The “Offset” (1507) field is used if the DEntry corresponds to a File. FEntry structures need not necessarily be located at the start of a disk sector block so that FEntry structures can be packed in a disk block. The offset field indicates the byte offset from a disk block to obtain the FEntry structure. In case the DEntry corresponds to a directory, this field is unused.

The “Name” (1509) field indicates the name of the directory or file.

The “Name Length” (1508) field indicates the length of the name.

FIG. 16 illustrates the metadata layout for a FEntry (1600).

The “File Size” (1601) field indicates the file's size in bytes.

The “Start BlkMap Disk ID” (1602) and “Start BlkMap Block Number” (1603) fields together indicate the location of the BlkMap corresponding to the start of the file data.

The “Start BlkEntry ID” (1604) field corresponds to the entry id within the Start BlkMap which corresponds to the start of the file data.

Likewise the “End BlkMap Disk ID” (1606), “End BlkMap Block Number” (1607) and “End BlkEntry ID” (1608) give information about the BlkMap and BlkEntry which correspond to the end of the file data.

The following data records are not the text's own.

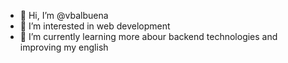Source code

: - 👋 Hi, I’m @vbalbuena
- 👀 I’m interested in web development
- 🌱 I’m currently learning more abour backend technologies and improving my english
<!-- - 💞️ I’m looking to collaborate on ...
- 📫 How to reach me ...
- 😄 Pronouns: ...
- ⚡ Fun fact: ...
 -->

<!---
vbalbuena/vbalbuena is a ✨ special ✨ repository because its `README.md` (this file) appears on your GitHub profile.
You can click the Preview link to take a look at your changes.
--->
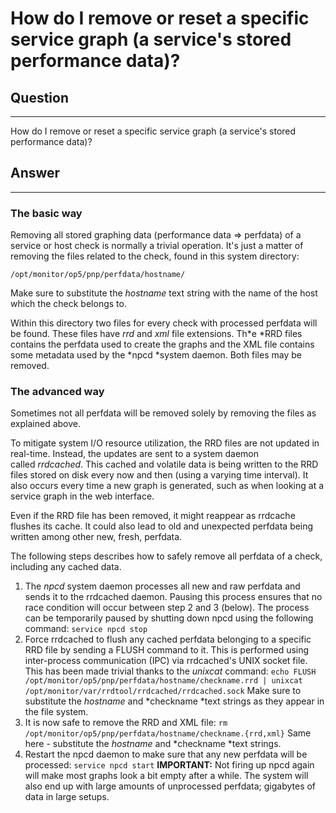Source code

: # How do I remove or reset a specific service graph (a service's stored performance data)?

## Question

* * * * *

How do I remove or reset a specific service graph (a service's stored performance data)?

## Answer

* * * * *

### The basic way

Removing all stored graphing data (performance data =\> perfdata) of a service or host check is normally a trivial operation. It's just a matter of removing the files related to the check, found in this system directory:

`/opt/monitor/op5/pnp/perfdata/hostname/`

Make sure to substitute the *hostname* text string with the name of the host which the check belongs to.

Within this directory two files for every check with processed perfdata will be found. These files have *rrd* and *xml* file extensions. Th*e *RRD files contains the perfdata used to create the graphs and the XML file contains some metadata used by the *npcd *system daemon. Both files may be removed.

### The advanced way

Sometimes not all perfdata will be removed solely by removing the files as explained above.

To mitigate system I/O resource utilization, the RRD files are not updated in real-time. Instead, the updates are sent to a system daemon called *rrdcached*. This cached and volatile data is being written to the RRD files stored on disk every now and then (using a varying time interval). It also occurs every time a new graph is generated, such as when looking at a service graph in the web interface.

Even if the RRD file has been removed, it might reappear as rrdcache flushes its cache. It could also lead to old and unexpected perfdata being written among other new, fresh, perfdata.

The following steps describes how to safely remove all perfdata of a check, including any cached data.

1. The *npcd* system daemon processes all new and raw perfdata and sends it to the rrdcached daemon. Pausing this process ensures that no race condition will occur between step 2 and 3 (below). The process can be temporarily paused by shutting down npcd using the following command:
    `service npcd stop`
2. Force rrdcached to flush any cached perfdata belonging to a specific RRD file by sending a FLUSH command to it. This is performed using inter-process communication (IPC) via rrdcached's UNIX socket file. This has been made trivial thanks to the *unixcat* command:
    `echo FLUSH /opt/monitor/op5/pnp/perfdata/hostname/checkname.rrd | unixcat /opt/monitor/var/rrdtool/rrdcached/rrdcached.sock`
    Make sure to substitute the *hostname* and *checkname *text strings as they appear in the file system.
3. It is now safe to remove the RRD and XML file:
    `rm /opt/monitor/op5/pnp/perfdata/hostname/checkname.{rrd,xml}`
    Same here - substitute the *hostname* and *checkname *text strings.
4. Restart the npcd daemon to make sure that any new perfdata will be processed:
    `service npcd start`
    **IMPORTANT:** Not firing up npcd again will make most graphs look a bit empty after a while. The system will also end up with large amounts of unprocessed perfdata; gigabytes of data in large setups.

The “Start BlkEntry Offset” (1605) corresponds to the offset within the data span information maintained by the start BlkEntry which indicates the start of the file data. Like wise the “End BlkEntry Offset” (1609) indicates the end of the file data within the data span information maintained by the BlkEntry.

Thus given the BlkMap(s) and BlkEntry(s) information, data corresponding to a file can be accessed.

The “Sparse Lookup Disk ID” (1614) and “Sparse Lookup Block Number” (1615) indicate the location of the SparseLookup block for the file. In case the file is not a sparse file, the values are zero in these fields. A sparse file is on wherein there are gaps between the file data. These gaps are generally treated as a sequence of zeros, but the gap bytes themselves are not backed up. The dataset usually contains information about the non sparse file data segments in the file header information or file segment header information.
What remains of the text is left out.